*Dataset entries:*
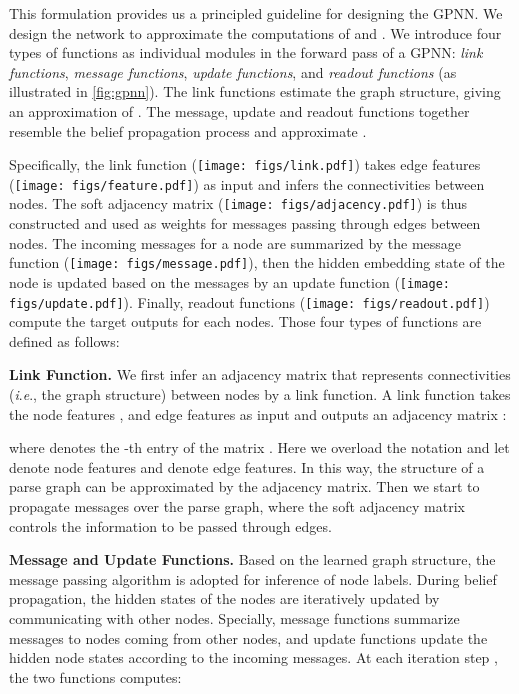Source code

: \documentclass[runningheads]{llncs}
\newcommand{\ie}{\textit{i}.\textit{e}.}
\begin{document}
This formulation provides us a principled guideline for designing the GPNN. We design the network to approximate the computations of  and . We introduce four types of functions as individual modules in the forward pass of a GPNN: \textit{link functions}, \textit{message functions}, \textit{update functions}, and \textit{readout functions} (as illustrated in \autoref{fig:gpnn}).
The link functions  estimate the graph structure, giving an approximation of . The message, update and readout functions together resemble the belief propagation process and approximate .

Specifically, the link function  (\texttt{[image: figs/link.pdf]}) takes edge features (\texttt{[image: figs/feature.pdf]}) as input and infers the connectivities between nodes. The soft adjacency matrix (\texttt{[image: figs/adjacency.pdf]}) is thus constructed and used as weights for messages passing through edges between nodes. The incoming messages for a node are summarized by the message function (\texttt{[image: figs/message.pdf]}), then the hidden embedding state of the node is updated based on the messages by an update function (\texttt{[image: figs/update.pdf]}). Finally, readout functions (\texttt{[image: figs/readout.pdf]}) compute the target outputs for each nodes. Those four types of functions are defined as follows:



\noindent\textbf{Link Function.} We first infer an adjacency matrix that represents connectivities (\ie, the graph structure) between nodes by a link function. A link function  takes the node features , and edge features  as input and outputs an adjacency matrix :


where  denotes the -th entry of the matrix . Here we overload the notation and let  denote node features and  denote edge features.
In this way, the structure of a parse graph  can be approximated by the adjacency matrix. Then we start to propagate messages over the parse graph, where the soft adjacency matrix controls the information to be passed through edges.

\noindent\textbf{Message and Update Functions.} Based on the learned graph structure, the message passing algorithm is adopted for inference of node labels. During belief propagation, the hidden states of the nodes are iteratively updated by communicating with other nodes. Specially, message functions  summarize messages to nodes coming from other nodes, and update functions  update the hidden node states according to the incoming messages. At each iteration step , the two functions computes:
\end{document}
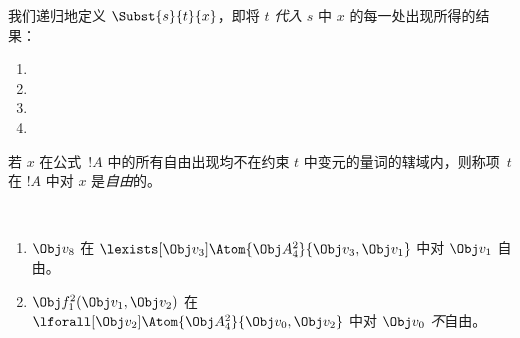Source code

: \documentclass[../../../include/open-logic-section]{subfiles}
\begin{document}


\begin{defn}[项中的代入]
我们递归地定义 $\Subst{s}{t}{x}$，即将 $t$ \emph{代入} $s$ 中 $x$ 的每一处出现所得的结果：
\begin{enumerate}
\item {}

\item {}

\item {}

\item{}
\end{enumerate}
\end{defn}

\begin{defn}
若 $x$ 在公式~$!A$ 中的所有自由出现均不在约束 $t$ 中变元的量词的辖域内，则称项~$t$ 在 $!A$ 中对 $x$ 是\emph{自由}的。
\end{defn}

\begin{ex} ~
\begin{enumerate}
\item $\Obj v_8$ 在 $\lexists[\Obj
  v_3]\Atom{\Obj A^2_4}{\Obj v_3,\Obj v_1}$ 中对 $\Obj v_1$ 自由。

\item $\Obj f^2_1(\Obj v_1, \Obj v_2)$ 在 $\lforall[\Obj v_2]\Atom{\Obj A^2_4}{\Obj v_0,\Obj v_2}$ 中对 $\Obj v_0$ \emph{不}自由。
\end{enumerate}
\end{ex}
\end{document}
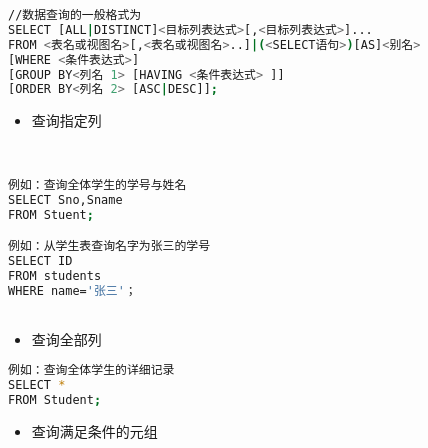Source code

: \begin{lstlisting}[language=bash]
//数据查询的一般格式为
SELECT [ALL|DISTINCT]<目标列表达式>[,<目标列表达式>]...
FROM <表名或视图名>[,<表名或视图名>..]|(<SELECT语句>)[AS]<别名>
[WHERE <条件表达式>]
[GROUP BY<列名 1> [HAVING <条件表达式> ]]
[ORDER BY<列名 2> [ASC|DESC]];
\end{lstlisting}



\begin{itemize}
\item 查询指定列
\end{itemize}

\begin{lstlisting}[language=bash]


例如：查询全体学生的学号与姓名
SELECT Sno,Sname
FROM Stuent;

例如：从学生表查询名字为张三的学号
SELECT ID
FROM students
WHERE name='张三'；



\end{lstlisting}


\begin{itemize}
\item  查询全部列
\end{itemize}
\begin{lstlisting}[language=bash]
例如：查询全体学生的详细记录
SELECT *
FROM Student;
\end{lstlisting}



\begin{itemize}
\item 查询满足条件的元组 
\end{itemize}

*Instructions to follow:*
Each line of the data that includes "Atom" should be copied.

*Output for this task:*
  v_3]\Atom{\Obj A^2_4}{\Obj v_3,\Obj v_1}$ 中对 $\Obj v_1$ 自由。
\item $\Obj f^2_1(\Obj v_1, \Obj v_2)$ 在 $\lforall[\Obj v_2]\Atom{\Obj A^2_4}{\Obj v_0,\Obj v_2}$ 中对 $\Obj v_0$ \emph{不}自由。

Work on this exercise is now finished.